Pita meteran logam dengan cangkang berwarna klepon itu sekrupnya sudah berkarat. Sekrup pada bagian tengah, untuk memegang klip, sudah terangkat. Tombol pelepas rem, agar pita kembali tergulung, sudah tak berfungsi. Meskipun demikian alat ini masih berfungsi.
Tentu saya juga masih mempertahankannya, karena meteran yang lain, lebih bagus, padahal tanpa embel-embel “professional”, raib entah ke mana. Mungkin ikut tukang atau dipinjam entah siapa. Untuk membeli pengganti saya merasa belum perlu. Apalagi kini adalah era berhemat apa pun.
Harga meteran itu murah. Di setiap toko bangunan pasti ada. Harganya mulai Rp8.000 per buah untuk yang 3 meter. Itulah kelebihan industrial Cina: selalu punya barang murah wa’ak sampai mahal bagus. Tetapi apakah setiap rumah tangga punya?
Soal punya tak punya perkakas itu menyangkut kebutuhan. Jika tak membutuhkan, buat apa beli? Misalnya suatu saat butuh, bisa beli atau pinjam tetangga. Atau, kalau terbiasa menyerahkan segala urusan kepada tukang pasti si tukang punya meteran.

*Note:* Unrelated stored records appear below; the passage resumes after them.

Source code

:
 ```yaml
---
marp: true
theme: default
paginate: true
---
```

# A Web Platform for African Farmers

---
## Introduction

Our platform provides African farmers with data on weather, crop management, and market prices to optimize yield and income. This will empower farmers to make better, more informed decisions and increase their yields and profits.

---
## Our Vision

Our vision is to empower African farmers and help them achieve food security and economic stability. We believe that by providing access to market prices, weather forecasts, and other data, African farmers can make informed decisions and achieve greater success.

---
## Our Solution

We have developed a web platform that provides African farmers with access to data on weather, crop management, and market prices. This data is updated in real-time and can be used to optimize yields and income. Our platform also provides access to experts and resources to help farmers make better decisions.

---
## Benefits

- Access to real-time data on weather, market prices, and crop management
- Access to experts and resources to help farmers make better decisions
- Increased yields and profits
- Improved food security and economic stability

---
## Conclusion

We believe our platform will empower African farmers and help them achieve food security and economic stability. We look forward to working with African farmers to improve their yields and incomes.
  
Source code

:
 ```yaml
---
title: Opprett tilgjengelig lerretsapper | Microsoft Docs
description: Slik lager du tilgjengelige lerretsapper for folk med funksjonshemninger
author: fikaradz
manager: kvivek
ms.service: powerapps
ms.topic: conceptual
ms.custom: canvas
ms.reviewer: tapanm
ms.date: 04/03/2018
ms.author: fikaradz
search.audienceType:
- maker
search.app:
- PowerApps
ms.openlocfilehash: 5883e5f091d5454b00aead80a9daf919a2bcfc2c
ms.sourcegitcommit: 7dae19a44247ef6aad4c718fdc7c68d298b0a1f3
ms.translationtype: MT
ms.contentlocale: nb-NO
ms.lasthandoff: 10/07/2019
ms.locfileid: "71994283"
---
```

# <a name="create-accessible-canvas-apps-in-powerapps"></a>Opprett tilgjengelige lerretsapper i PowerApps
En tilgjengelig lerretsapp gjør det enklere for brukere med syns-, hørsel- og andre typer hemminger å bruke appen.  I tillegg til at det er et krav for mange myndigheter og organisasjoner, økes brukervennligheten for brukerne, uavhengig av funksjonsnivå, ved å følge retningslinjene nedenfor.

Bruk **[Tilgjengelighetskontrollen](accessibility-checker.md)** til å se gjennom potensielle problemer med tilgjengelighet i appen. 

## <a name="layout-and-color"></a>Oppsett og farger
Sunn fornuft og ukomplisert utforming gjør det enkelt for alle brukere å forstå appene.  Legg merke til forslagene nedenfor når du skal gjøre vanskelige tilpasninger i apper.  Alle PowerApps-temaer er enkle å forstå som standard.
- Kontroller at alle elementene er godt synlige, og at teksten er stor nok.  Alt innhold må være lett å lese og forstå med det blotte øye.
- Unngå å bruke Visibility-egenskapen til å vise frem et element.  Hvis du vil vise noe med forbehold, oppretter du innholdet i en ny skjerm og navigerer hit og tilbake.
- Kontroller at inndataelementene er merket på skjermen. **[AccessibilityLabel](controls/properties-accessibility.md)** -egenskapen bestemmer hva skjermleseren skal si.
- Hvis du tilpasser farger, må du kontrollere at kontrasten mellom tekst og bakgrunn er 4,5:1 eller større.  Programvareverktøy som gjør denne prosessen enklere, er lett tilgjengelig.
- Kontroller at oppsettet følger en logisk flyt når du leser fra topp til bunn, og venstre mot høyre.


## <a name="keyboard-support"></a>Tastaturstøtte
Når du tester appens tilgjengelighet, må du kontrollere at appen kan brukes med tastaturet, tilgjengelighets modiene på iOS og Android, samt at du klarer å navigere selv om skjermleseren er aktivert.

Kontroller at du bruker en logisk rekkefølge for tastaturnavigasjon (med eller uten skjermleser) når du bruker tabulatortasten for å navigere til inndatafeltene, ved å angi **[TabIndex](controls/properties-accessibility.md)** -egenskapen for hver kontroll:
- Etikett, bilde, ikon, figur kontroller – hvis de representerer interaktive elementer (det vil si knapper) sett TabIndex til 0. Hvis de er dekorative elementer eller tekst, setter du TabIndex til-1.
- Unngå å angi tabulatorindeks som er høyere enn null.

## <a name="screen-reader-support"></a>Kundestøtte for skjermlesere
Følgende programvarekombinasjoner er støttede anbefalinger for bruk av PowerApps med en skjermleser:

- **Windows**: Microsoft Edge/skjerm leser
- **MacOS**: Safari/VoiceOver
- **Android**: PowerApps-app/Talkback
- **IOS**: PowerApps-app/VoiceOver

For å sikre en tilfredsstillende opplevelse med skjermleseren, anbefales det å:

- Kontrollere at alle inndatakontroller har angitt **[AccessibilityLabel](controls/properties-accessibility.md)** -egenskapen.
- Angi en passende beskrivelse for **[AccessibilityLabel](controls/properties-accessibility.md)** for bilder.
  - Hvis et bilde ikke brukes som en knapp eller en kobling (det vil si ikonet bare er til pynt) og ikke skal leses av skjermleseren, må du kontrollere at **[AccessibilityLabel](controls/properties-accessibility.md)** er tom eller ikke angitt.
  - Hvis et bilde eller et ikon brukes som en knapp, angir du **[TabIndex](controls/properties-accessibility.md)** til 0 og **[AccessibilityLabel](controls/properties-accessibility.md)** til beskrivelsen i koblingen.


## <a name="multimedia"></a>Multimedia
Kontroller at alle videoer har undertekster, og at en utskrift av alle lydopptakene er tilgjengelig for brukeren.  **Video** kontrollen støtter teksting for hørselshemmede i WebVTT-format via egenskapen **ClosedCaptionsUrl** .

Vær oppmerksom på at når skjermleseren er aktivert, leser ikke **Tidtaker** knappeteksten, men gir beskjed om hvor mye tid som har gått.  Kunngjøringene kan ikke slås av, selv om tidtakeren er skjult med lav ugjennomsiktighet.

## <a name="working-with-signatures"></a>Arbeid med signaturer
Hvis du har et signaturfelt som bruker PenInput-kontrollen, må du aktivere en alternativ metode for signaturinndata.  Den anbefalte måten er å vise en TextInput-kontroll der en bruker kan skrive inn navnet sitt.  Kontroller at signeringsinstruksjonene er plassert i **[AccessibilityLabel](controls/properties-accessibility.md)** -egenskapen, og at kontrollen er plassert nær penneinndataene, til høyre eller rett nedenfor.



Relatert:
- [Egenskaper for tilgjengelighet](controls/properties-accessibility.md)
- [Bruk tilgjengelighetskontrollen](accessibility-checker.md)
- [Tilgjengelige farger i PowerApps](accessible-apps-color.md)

Saya masih memakai meteran, kadang untuk hal tidak penting.
Sekarang setelah ada meteran digital laser, demikian pula waterpas laser, apakah saya membelinya? Belum. Semoga tidak. Karena mahal, lagi pula merasa tak memerlukan. Tetapi misalnya ada yang menghadiahi tentu saya terima dengan senang hati penuh syukur.
Menyangkut perkakas, kalau barang lama yang buruk rupa masih bisa dipakai, kenapa mesti beli baru? Panci yang perung sebelah saja masih saya pakai karena istri saya tidak membuat konten video memasak. Perung, dalam bahasa Jawa berarti telinga yang copot.